Page 4 of Misty


  "The only thing I was wishing for was for them to love me and go back to loving each other, but I said yes and he was relieved:'

  I gazed at the others again. My eyes had a film of tears over them.

  "We make everything so much easier for them when we tell them what they want to hear," I said, "but that doesn't stop it. It doesn't stop the static. Suddenly, there were more and more arguments. It was like some kind of disease infecting everything. Daddy never openly complained about the bills before. Now, he would toss them on the dinner table and question Mommy like some prosecutor, demanding to know why she needed this or that and always asking, when was it going to end?

  "'It's never going to end, Jeffery. It's called living,' she told him and that would set him off ranting about other husbands and wives, mostly about how other wives were more economical and efficient.

  "They both seemed to look for reasons to complain. It was as if . . . a pair of magnifying glasses was suddenly put in front of their faces and they saw the little mistakes and blemishes in each other. One of Daddy's favorite topics was Mommy's salon bills. She also has a masseuse twice a week, facial treatments every weekend and, of course, the personal trainer. I didn't understand the comments he muttered under his breath, but he would say things like, 'Why are you making yourself so beautiful for me? It's just a waste.'

  "She would cry and they would stop arguing for a while, Daddy looking like he felt just as terrible.

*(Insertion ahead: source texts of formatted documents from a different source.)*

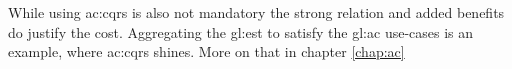 While using \gls{ac:cqrs} is also not mandatory the strong relation and added benefits do justify the cost. Aggregating the \gls{gl:est} to satisfy the \gls{gl:ac} use-cases is an example, where \gls{ac:cqrs} shines. More on that in chapter \ref{chap:ac}








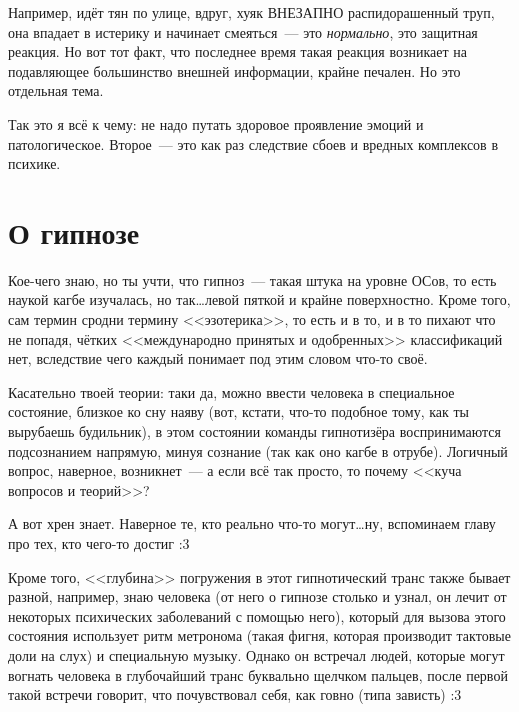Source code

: \documentclass[a5paper,12pt,twoside]{memoir}
\begin{document}
Например, идёт тян по улице, вдруг, хуяк ВНЕЗАПНО распидорашенный труп, она впадает в истерику и начинает смеяться~--- это \textit{нормально}, это защитная реакция. Но вот тот факт, что последнее время такая реакция возникает на подавляющее большинство внешней информации, крайне печален. Но это отдельная тема. 

Так это я всё к чему: не надо путать здоровое проявление эмоций и патологическое. Второе~--- это как раз следствие сбоев и вредных комплексов в психике. 




\section{О гипнозе}

\medskip
Кое-чего знаю, но ты учти, что гипноз~--- такая штука на уровне ОСов, то есть наукой кагбе изучалась, но так\ldots левой пяткой и крайне поверхностно. Кроме того, сам термин сродни термину <<эзотерика>>, то есть и в то, и в то пихают что не попадя, чётких <<международно принятых и одобренных>> классификаций нет, вследствие чего каждый понимает под этим словом что-то своё. 

Касательно твоей теории: таки да, можно ввести человека в специальное состояние, близкое ко сну наяву (вот, кстати, что-то подобное тому, как ты вырубаешь будильник), в этом состоянии команды гипнотизёра воспринимаются подсознанием напрямую, минуя сознание (так как оно кагбе в отрубе). Логичный вопрос, наверное, возникнет~--- а если всё так просто, то почему <<куча вопросов и теорий>>? 

А вот хрен знает. Наверное те, кто реально что-то могут\ldots ну, вспоминаем главу про тех, кто чего-то достиг :3 

Кроме того, <<глубина>> погружения в этот гипнотический транс также бывает разной, например, знаю человека (от него о гипнозе столько и узнал, он лечит от некоторых психических заболеваний с помощью него), который для вызова этого состояния использует ритм метронома (такая фигня, которая производит тактовые доли на слух) и специальную музыку. Однако он встречал людей, которые могут вогнать человека в глубочайший транс буквально щелчком пальцев, после первой такой встречи говорит, что почувствовал себя, как говно (типа зависть) :3 
\end{document}
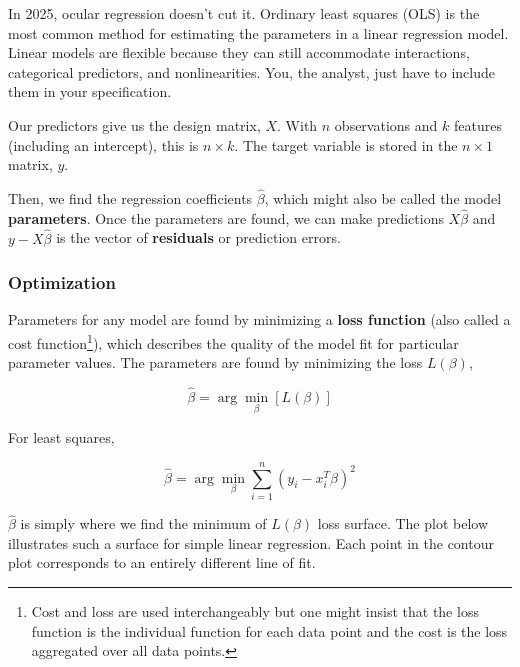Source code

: In 2025, ocular regression doesn't cut it. Ordinary least squares (OLS) is the most common method for estimating the parameters in a linear regression model. Linear models are flexible because they can still accommodate interactions, categorical predictors, and nonlinearities. You, the analyst, just have to include them in your specification.

Our predictors give us the design matrix, $X$. With $n$ observations and $k$ features (including an intercept), this is $n\times k$. The target variable is stored in the $n\times 1$ matrix, $y$.

Then, we find the regression coefficients $\hat{\beta}$, which might also be called the model \textbf{parameters}. Once the parameters are found, we can make predictions $X\hat{\beta}$ and $y-X \hat{\beta}$ is the vector of \textbf{residuals} or prediction errors.

\subsubsection{Optimization}

Parameters for any model are found by minimizing a \textbf{loss function} (also called a cost function\footnote{Cost and loss are used interchangeably but one might insist that the loss function is the individual function for each data point and the cost is the loss aggregated over all data points.}), which describes the quality of the model fit for particular parameter values. The parameters are found by minimizing the loss $L(\beta)$,

\begin{equation}
\hat{\beta} = \arg\min_{\beta} \left[ L(\beta) \right]
\label{eq:general-optimization}
\end{equation}

For least squares,

\begin{equation}
\hat{\beta} = \arg\min_{\beta} \sum_{i=1}^n (y_i - x_i^T\beta)^2
\label{eq:ols-optimization}
\end{equation}

$\hat{\beta}$ is simply where we find the minimum of $L(\beta)$ loss surface. The plot below illustrates such a surface for simple linear regression. Each point in the contour plot corresponds to an entirely different line of fit.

  "I knew they weren't fighting because Daddy was making less money. Shirley Kagan told me that was why her parents eventually got a divorce, but Daddy bought a new car that year, an expensive one, a Mercedes, and he bought an expensive new big screen television set. More and more it seemed to me they were looking for the arguments, lifting stones to see what they could find that was wrong about each other.

  "They even fought over food. Daddy

  complained about the choice of breakfast cereals. He hadn't cared much before. He only had juice, toast and coffee anyway, but there he was rifling through the food cupboards criticizing what Mommy had bought at the supermarket.

  "Sometimes, they made me into a referee. They would both turn, to me and ask my opinion. I felt like I was being held over a raging fire and if I gave the wrong answer, one or the other would cut the string and I'd fall into his or her rage.

  "My mother started to say things like 'Your father's a narrow-minded fool.'

  "Daddy would say, 'I only hope you don't become like your mother.'

  "I started doing badly in school. Often, in the middle of one of their arguments, they would both spin on me and complain about my work, my clothes, my friends. I think it made them both feel better to have me available. It was like I was a test target or something On more than one occasion, I told them I hated them both and ran upstairs, hysterical, tears streaming off my face.

  "Then one would blame the other for failing me and that became a whole new round of battling.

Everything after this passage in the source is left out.